• [Problem to work on]
Filter the entries, keeping every line with the string "padding".

• [Material for this exercise]

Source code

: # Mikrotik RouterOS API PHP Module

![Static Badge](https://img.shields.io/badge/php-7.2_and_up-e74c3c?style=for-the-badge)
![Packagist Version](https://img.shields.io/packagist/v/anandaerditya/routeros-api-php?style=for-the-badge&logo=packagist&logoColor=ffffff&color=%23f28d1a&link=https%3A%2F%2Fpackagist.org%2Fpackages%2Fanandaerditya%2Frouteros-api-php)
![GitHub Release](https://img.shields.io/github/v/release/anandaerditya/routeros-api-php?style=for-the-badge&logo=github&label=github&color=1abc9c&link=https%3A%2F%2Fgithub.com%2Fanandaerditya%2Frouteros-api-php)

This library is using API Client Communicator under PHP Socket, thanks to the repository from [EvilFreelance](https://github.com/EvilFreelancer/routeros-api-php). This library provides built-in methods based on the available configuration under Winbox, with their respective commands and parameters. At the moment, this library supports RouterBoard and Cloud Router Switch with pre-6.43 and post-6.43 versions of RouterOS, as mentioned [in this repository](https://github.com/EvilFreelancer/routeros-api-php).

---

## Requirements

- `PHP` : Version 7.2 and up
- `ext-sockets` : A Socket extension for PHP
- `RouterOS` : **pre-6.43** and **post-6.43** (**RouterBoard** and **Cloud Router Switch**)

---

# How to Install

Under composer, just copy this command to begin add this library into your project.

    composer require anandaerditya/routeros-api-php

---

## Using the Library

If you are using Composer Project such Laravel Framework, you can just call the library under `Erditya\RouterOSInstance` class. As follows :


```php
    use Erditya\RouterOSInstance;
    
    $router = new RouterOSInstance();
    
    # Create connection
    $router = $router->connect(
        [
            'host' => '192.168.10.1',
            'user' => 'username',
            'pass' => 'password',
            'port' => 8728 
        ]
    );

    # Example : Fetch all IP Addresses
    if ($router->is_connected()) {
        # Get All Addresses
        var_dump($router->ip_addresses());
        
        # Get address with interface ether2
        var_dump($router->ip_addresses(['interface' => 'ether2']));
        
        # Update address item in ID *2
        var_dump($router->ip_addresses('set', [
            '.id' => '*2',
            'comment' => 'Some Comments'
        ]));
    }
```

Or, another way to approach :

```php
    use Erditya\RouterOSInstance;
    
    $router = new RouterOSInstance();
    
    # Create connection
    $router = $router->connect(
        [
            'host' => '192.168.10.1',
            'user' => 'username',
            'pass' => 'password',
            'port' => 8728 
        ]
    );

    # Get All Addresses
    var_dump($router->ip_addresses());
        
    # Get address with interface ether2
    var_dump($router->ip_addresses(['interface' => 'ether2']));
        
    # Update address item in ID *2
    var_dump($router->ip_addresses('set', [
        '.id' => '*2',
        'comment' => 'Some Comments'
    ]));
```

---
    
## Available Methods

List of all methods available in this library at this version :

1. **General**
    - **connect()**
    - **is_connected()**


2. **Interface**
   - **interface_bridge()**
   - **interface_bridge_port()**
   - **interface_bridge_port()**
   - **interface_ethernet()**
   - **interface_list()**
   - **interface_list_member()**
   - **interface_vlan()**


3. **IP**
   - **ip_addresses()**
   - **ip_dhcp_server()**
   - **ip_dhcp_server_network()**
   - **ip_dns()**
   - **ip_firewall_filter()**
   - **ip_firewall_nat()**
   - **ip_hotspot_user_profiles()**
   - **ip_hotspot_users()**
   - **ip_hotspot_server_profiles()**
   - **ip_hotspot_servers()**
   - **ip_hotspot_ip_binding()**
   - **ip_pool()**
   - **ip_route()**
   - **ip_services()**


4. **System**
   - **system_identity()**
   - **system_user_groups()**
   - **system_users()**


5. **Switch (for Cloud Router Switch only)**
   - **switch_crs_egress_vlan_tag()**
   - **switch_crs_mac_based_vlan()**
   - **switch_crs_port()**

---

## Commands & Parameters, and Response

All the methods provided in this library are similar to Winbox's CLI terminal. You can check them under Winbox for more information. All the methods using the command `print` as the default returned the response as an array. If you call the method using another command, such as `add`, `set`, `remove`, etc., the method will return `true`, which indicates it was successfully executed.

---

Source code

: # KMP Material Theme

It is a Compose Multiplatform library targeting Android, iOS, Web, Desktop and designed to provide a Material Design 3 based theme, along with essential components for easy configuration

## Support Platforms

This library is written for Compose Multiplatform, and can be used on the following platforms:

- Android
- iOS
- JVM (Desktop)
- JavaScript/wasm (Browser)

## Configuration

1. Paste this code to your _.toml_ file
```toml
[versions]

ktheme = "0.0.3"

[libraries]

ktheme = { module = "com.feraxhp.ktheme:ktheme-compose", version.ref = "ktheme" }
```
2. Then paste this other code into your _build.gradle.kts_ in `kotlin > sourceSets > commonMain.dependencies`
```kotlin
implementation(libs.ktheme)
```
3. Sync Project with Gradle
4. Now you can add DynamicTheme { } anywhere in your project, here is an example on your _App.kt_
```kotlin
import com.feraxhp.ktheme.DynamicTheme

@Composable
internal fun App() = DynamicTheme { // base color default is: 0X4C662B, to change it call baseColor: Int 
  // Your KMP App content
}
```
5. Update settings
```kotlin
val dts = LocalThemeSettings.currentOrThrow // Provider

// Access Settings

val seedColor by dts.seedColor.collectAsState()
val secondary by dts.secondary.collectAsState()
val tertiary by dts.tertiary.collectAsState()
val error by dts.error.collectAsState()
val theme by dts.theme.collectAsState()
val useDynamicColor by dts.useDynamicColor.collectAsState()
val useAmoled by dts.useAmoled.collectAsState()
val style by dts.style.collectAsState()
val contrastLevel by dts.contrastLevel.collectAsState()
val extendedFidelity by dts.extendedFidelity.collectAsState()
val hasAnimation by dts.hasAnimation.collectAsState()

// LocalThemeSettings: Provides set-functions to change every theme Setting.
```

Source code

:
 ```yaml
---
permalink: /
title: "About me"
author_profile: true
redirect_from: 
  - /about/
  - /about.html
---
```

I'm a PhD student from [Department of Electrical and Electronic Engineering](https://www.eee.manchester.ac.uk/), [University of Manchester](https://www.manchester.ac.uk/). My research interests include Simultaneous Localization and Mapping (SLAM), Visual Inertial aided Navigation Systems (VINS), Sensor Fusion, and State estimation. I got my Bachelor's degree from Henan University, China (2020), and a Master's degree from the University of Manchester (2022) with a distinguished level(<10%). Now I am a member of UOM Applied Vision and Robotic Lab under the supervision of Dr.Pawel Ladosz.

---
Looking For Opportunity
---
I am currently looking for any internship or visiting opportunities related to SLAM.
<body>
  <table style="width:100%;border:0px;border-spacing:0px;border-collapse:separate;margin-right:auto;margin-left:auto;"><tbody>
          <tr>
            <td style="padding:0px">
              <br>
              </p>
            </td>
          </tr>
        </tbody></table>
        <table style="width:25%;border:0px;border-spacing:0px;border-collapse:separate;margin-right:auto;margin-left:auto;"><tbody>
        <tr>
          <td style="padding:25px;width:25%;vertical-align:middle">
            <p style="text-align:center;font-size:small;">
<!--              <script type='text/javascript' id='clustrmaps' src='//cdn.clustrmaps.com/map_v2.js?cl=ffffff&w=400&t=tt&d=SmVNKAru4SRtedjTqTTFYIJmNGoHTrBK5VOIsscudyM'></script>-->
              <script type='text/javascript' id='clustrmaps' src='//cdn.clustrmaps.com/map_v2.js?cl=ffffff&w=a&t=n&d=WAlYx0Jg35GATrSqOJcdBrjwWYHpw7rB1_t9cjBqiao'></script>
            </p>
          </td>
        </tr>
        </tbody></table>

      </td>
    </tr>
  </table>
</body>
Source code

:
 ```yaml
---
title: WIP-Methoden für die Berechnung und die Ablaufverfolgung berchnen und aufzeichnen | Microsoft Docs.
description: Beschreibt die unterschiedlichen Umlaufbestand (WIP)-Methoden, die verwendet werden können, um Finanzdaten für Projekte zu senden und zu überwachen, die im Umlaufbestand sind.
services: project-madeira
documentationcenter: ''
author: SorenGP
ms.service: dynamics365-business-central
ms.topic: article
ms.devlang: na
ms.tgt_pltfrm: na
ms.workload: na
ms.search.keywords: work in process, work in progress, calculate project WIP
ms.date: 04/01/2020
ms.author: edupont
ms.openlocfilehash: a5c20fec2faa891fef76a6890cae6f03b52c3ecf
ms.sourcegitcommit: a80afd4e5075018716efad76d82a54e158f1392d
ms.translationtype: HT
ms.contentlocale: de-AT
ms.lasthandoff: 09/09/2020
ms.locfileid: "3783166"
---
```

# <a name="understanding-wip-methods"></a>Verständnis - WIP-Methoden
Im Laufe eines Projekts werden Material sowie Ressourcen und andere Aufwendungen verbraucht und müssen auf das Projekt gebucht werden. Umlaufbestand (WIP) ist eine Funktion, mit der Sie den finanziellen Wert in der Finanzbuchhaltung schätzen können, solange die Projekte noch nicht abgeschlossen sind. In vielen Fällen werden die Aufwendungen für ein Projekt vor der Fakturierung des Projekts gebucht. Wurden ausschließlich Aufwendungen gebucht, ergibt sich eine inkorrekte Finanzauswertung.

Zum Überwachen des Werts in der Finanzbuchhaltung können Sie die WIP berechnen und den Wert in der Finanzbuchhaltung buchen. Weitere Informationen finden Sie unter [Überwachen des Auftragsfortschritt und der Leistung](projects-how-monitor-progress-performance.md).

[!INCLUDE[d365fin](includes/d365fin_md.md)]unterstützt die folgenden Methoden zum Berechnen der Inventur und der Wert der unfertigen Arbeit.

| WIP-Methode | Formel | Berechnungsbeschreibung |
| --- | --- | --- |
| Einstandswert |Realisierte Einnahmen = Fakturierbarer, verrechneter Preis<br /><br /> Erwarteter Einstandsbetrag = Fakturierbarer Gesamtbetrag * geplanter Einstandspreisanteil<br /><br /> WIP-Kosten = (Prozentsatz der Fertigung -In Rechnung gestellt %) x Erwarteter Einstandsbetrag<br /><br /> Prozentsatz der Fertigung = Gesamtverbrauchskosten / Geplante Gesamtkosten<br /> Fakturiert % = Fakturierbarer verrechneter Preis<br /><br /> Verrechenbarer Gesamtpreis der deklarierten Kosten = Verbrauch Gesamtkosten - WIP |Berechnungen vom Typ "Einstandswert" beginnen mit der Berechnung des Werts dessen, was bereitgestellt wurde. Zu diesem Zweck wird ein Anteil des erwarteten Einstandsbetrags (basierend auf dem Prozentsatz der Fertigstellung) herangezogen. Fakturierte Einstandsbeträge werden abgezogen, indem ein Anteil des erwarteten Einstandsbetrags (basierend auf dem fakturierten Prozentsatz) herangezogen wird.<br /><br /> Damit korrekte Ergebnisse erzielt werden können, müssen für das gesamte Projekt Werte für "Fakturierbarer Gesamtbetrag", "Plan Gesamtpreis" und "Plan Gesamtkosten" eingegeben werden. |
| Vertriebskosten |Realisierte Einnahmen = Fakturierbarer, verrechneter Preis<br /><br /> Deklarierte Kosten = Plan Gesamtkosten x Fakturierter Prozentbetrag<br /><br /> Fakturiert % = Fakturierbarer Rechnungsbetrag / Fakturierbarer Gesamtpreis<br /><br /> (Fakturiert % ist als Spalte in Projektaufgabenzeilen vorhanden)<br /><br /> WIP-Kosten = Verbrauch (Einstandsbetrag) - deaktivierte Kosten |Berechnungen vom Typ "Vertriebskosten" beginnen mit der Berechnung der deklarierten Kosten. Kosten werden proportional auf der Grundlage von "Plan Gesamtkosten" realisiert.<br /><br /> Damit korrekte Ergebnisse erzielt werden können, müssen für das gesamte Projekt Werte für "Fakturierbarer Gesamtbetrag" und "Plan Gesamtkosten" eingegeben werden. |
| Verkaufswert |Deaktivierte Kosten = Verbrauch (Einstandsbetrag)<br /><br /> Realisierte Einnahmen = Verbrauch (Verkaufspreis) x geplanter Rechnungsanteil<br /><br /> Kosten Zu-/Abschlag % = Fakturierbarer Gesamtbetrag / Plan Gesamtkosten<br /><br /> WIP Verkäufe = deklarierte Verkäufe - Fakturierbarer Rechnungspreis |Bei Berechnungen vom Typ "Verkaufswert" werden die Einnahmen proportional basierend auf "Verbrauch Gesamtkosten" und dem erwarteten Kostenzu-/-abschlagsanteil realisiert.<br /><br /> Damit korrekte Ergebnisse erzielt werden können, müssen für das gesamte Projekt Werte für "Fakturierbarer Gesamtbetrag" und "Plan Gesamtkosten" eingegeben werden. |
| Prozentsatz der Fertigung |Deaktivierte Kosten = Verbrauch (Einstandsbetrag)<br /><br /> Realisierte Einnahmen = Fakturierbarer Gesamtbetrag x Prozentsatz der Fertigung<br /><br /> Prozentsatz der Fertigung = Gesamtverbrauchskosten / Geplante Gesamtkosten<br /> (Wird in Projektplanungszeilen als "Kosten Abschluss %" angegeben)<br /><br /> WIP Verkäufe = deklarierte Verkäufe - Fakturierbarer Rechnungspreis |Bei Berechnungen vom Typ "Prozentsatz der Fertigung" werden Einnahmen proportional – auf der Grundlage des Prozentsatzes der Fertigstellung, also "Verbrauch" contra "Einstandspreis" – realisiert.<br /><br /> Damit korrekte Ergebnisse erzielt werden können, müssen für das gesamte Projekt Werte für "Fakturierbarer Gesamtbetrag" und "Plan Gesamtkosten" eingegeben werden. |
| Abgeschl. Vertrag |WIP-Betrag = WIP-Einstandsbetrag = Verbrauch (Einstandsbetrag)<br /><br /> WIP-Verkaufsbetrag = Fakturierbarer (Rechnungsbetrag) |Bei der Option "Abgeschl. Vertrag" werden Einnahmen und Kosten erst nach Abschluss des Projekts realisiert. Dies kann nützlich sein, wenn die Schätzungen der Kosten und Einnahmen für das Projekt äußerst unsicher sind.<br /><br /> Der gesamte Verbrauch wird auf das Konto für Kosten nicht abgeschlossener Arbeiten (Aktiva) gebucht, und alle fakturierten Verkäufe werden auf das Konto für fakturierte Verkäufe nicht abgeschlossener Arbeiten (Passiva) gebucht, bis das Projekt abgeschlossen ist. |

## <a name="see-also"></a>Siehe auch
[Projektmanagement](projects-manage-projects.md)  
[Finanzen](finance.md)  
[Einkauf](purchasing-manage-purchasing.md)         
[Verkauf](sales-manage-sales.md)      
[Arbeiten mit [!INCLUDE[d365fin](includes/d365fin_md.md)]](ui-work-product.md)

• [Solution]
            <td style="padding:0px">
          <td style="padding:25px;width:25%;vertical-align:middle">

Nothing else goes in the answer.